Ville-État la plus dense au monde, Monaco ne doit pas vraiment sa renommée internationale à la qualité de son architecture, ses détracteurs y voyant plutôt une principauté d’opérette !

Les rares exceptions pouvant figurer à son tableau d’honneur sont dues à des architectes non monégasques et, en général, célèbres, à commencer par Charles Garnier pour l’opéra, Gio Ponti et sa tour Roccabella, Norman Foster et le Yacht Club ou encore Richard Rogers pour le One Monte-Carlo. Mais ce sont les œuvres du Français Jean-Pierre Lott qui y sont les plus nombreuses. La tour Honoria étant la plus récente.

Quinze ans de complicité.

Il y a une quinzaine d’années, Jean-Pierre Lott est abordé à l’issue d’une de ses conférences par Patrice Pastor. L’homme est à la tête de JB Pastor & Fils, une société de promotion immobilière créée sur le Rocher en 1920 s’étant depuis diversifiée comme entreprise générale locale du BTP. Il propose à l’architecte de réaliser ensemble un projet à Monaco.

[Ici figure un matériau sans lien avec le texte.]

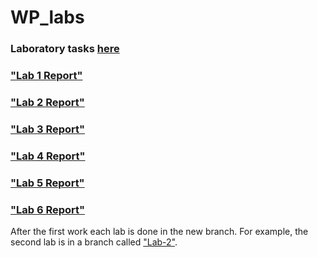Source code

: # WP_labs
### Laboratory tasks [here](http://alice.pnzgu.ru/~dav/web/)

### ["Lab 1 Report"](https://github.com/SolovyovD/WP_labs/blob/2afe3ead049fdd58a8e2484e069b4838af6dde91/Reports/Lab_1(Solovyov_Chirkin).docx)
### ["Lab 2 Report"](https://github.com/SolovyovD/WP_labs/blob/2afe3ead049fdd58a8e2484e069b4838af6dde91/Reports/Lab_2(Solovyov_Chirkin).docx)
### ["Lab 3 Report"](https://github.com/SolovyovD/WP_labs/blob/Lab-3/Lab%20Report(Solovyov_Chirkin).docx)
### ["Lab 4 Report"](https://github.com/SolovyovD/WP_labs/blob/Lab-4/Lab%20Report(Solovyov_Chirkin).docx)
### ["Lab 5 Report"](https://github.com/SolovyovD/WP_labs/blob/Lab-5/Lab%20Report(Solovyov_Chirkin).docx)
### ["Lab 6 Report"](https://github.com/SolovyovD/WP_labs/blob/Lab-6/Lab%20Report(Solovyov_Chirkin).docx)


After the first work each lab is done in the new branch. For example, the second lab is in a branch called ["Lab-2"](https://github.com/SolovyovD/WP_labs/tree/Lab-2).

Il s’agit du complexe de loisirs pour jeunes Ni Box ouvert en 2010 face à la mer sur le boulevard Louis-II à sa sortie du tunnel passant sous l’Hôtel Fairmont. Lovée dans un lacet, son architecture balnéaire immaculée s’incurve. Un immense bouclier en forme d’aileron protège phoniquement l’édifice de la circulation, l’escalier glissé dans leur interstice relie le quai au parvis de l’hôtel. Tout le vocabulaire architectonique monégasque de l’architecte parisien y est déjà : blancheur monochrome, voiles béton cintrés, pare-soleils linéaires, oculi, résilles maçonnées, vues cadrées… L’accès à l’extension maritime Mareterra en cours – pilotée par Valode & Pistre mais dont Renzo Piano signe l’emblème architectural – a nécessité sa démolition.

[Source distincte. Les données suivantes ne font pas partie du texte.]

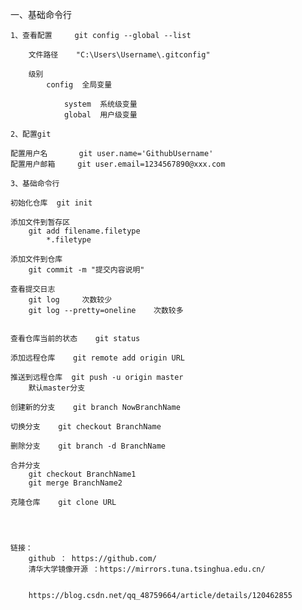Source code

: 一、基础命令行
    
    1、查看配置     git config --global --list

        文件路径    "C:\Users\Username\.gitconfig"

        级别
            config  全局变量

                system  系统级变量
                global  用户级变量

    2、配置git

    配置用户名       git user.name='GithubUsername'
    配置用户邮箱     git user.email=1234567890@xxx.com

    3、基础命令行

    初始化仓库  git init

    添加文件到暂存区
        git add filename.filetype       
            *.filetype

    添加文件到仓库
        git commit -m "提交内容说明"

    查看提交日志
        git log     次数较少
        git log --pretty=oneline    次数较多

    
    查看仓库当前的状态    git status

    添加远程仓库    git remote add origin URL

    推送到远程仓库  git push -u origin master
        默认master分支

    创建新的分支    git branch NowBranchName

    切换分支    git checkout BranchName

    删除分支    git branch -d BranchName

    合并分支    
        git checkout BranchName1
        git merge BranchName2

    克隆仓库    git clone URL




    链接：
        github ： https://github.com/
        清华大学镜像开源 ：https://mirrors.tuna.tsinghua.edu.cn/


        https://blog.csdn.net/qq_48759664/article/details/120462855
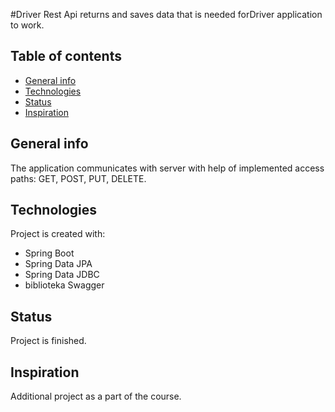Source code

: #Driver
Rest Api returns and saves data that is needed forDriver application to work.

## Table of contents
* [General info](#general-info)
* [Technologies](#technologies)
* [Status](#status)
* [Inspiration](#inspiration)

## General info
 The application communicates with server with help of implemented access paths: GET, POST, PUT, DELETE.

## Technologies
Project is created with: 
* Spring Boot
* Spring Data JPA
* Spring Data JDBC
* biblioteka Swagger

## Status
Project is finished.

## Inspiration
Additional project as a part of the course.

Va dès lors s’enchainer toute une série de réalisations résidentielles haut de gamme qu’inaugurent dès 2012 les tours siamoises Simona sur les hauteurs du boulevard du Jardin Exotique. Derrière sa très graphique résille de béton revêtue de mosaïque, une partie des 26 appartements investissant ses 27 niveaux dispose d’une piscine privative en terrasse.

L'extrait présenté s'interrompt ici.